54 students took Algebra in 2010-2011 and the pass rate was .... 20.4%

3 - Level 4 - 5.6%
8 - Level 3 - 14.8%
9 - Level 2 - 16.7%
34 - Level 1 - 63.0%
0 - No Score

So let us see how it is going at Lummi Nation School west of Bellingham on the Lummi Rez.

51 students took Algebra in 2010-2011 and the pass rate was .... 7.8% that is 4 kids out of 51

1 - Level 4 - 2.0%
2 - Level 3 - 3.9%
1 - basic met standard - 2.0%
6 - Level 2 - 11.8%
41 - Level 1 - 80.4%
0 - No Score

I do not believe I want Shannon making decisions on much.


Mary Holmberg, Mathematics Assessment Specialist, OSPI

Julie Wagner, Elementary Math Specialist, OSPI

Stacy Yarbrough, Administrative Assistant Mathematics, OSPI

I do hope this turns out well.

Jan said...

Dorothy -- can you tell us what some of the issues are? Is it that not enough money/resources have been committed to effectivly do the assessments? Or (more troubling) is it problems with the substance of the assessment (I must say -- the categories below don't exactly make my heart sing -- they seem too vague to be useful - but maybe it is because I don't understand exactly how "data" is generted to measure each listed item.

Dorothy Neville said...

Jan, I spoke with someone from one of the pilot schools several months ago, so don't want to mis-remember and report. I believe at the very least the issue was that the teachers taking on this new burden were told (and reimbursed for) it to take something like 20 minutes a child. That's for doing the assessment AND inputting all the data into a computer, which as you can see from descriptions above is about 20 different strands. Obviously it has taken quite a bit longer and been very disruptive. Oh, and another issue is that while the state wants the assessment done once, for some reason the district pilot wants it repeated in the Spring. (Hmm.) Or I could have that backwards or something. Perhaps the folks who created the assessment said do it once and whoever at state level is running the pilot wants it twice? Really, don't take the details of what I say here as gospel. This is the gist of it though, that they are expected to repeat this disruption in the Spring. The person I spoke to was very frustrated and said that the teachers involved were very frustrated to the point of filing grievances. Did they? Was the person I spoke to accurate? I cannot say. All I know is that on multiple levels it appeared to be something that took lots of time and cost both the teachers and the school in unintended consequences. (Perhaps because the funding budgeted a sub for one day to help the teachers but they ended up requiring more than that, in addition to extra unpaid time to finish.)

seattle citizen said...

It's not merely the extra cost and burden on teachers that I'm concerned about (and really, I don't know a lot about WaKid Gold, so someone feel free to chime in and inform me...)

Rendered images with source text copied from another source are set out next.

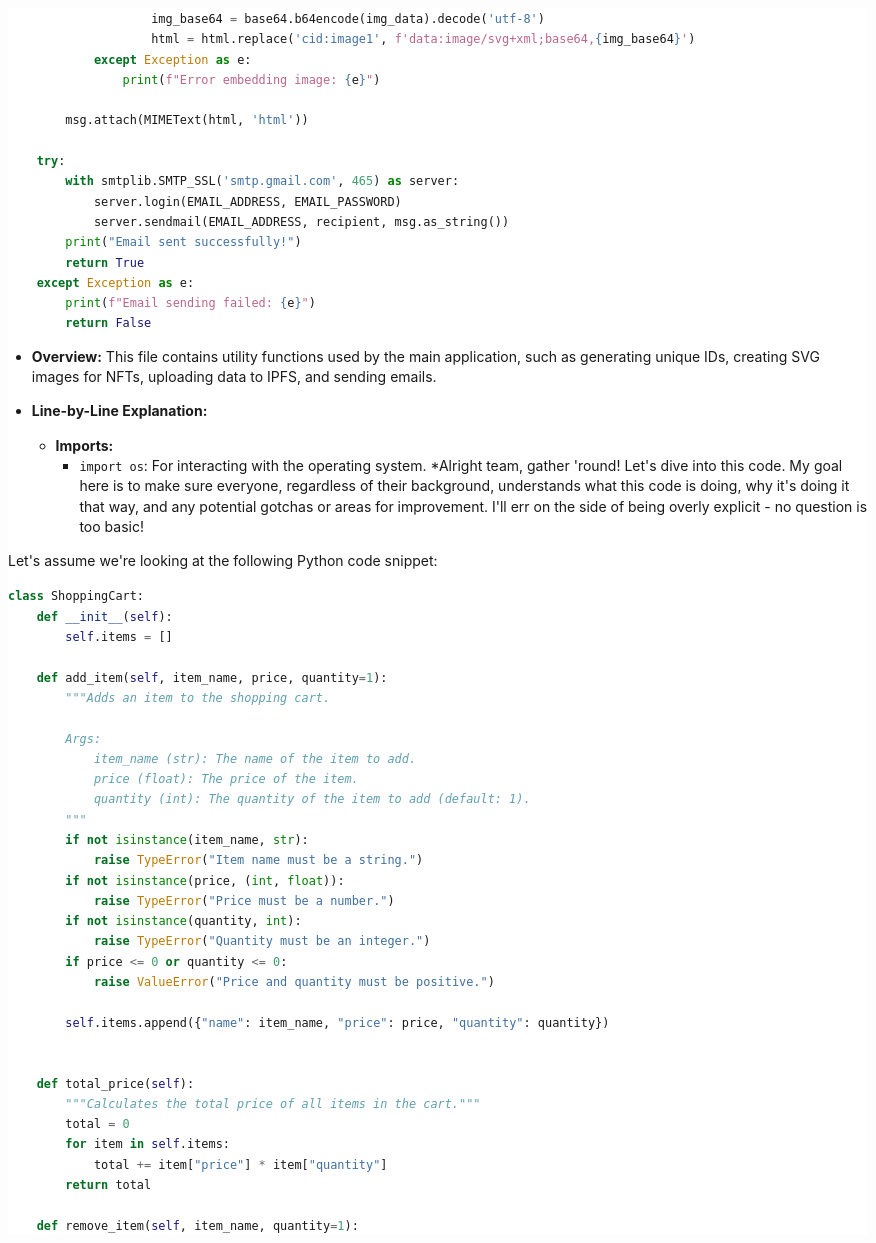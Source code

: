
 ```python
                    img_base64 = base64.b64encode(img_data).decode('utf-8')
                    html = html.replace('cid:image1', f'data:image/svg+xml;base64,{img_base64}')
            except Exception as e:
                print(f"Error embedding image: {e}")

        msg.attach(MIMEText(html, 'html'))

    try:
        with smtplib.SMTP_SSL('smtp.gmail.com', 465) as server:
            server.login(EMAIL_ADDRESS, EMAIL_PASSWORD)
            server.sendmail(EMAIL_ADDRESS, recipient, msg.as_string())
        print("Email sent successfully!")
        return True
    except Exception as e:
        print(f"Email sending failed: {e}")
        return False
```

*   **Overview:** This file contains utility functions used by the main application, such as generating unique IDs, creating SVG images for NFTs, uploading data to IPFS, and sending emails.

*   **Line-by-Line Explanation:**

    *   **Imports:**
        *   `import os`: For interacting with the operating system.
        *Alright team, gather 'round! Let's dive into this code. My goal here is to make sure everyone, regardless of their background, understands what this code is doing, why it's doing it that way, and any potential gotchas or areas for improvement. I'll err on the side of being overly explicit - no question is too basic!

Let's assume we're looking at the following Python code snippet:

```python
class ShoppingCart:
    def __init__(self):
        self.items = []

    def add_item(self, item_name, price, quantity=1):
        """Adds an item to the shopping cart.

        Args:
            item_name (str): The name of the item to add.
            price (float): The price of the item.
            quantity (int): The quantity of the item to add (default: 1).
        """
        if not isinstance(item_name, str):
            raise TypeError("Item name must be a string.")
        if not isinstance(price, (int, float)):
            raise TypeError("Price must be a number.")
        if not isinstance(quantity, int):
            raise TypeError("Quantity must be an integer.")
        if price <= 0 or quantity <= 0:
            raise ValueError("Price and quantity must be positive.")

        self.items.append({"name": item_name, "price": price, "quantity": quantity})


    def total_price(self):
        """Calculates the total price of all items in the cart."""
        total = 0
        for item in self.items:
            total += item["price"] * item["quantity"]
        return total

    def remove_item(self, item_name, quantity=1):
```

It's the same old, same old, narrowing of scope. Education reduced to some few metrics (which are, surprise, "aligned to Common Core, and for which there is, suprise, a curriculum for

Yes, data can be helpful, but if it becomes THE driver, if these few metrics become THE new, limited WASL/HSPE/EOC, then isn't entirely possible that the data thus generated will become driver's of policy, evaluations, curriculum, salary, school "restructuring," et al?

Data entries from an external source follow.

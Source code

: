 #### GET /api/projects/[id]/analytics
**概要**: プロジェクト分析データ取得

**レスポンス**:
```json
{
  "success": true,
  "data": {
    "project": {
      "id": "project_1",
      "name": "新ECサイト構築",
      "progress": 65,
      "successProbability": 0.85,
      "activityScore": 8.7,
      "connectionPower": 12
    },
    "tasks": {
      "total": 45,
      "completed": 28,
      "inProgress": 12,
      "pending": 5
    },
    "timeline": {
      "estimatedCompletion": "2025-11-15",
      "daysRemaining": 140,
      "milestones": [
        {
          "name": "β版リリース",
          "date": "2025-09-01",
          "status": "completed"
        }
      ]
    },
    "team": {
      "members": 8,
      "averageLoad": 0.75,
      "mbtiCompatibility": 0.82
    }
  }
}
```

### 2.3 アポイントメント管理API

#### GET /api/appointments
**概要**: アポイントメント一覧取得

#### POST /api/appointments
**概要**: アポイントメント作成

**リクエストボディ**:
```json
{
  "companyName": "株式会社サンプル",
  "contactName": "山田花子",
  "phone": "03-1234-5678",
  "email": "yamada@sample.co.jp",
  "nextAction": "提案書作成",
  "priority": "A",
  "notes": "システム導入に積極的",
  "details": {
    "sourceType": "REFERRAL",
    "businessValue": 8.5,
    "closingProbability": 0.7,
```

In other words, the data might help a teacher (if they pay him or her for the extra time, along with all the other things they're piling on the plate...Can you say "Fusion"?) but more likely, in my opinion, is being derived to drive systemic change of a massive scale (partly already enacted with state tests, NCLB, RTTT, etc) and now, potentially, being used to direct preschool education for, perhaps, nefarious purposes.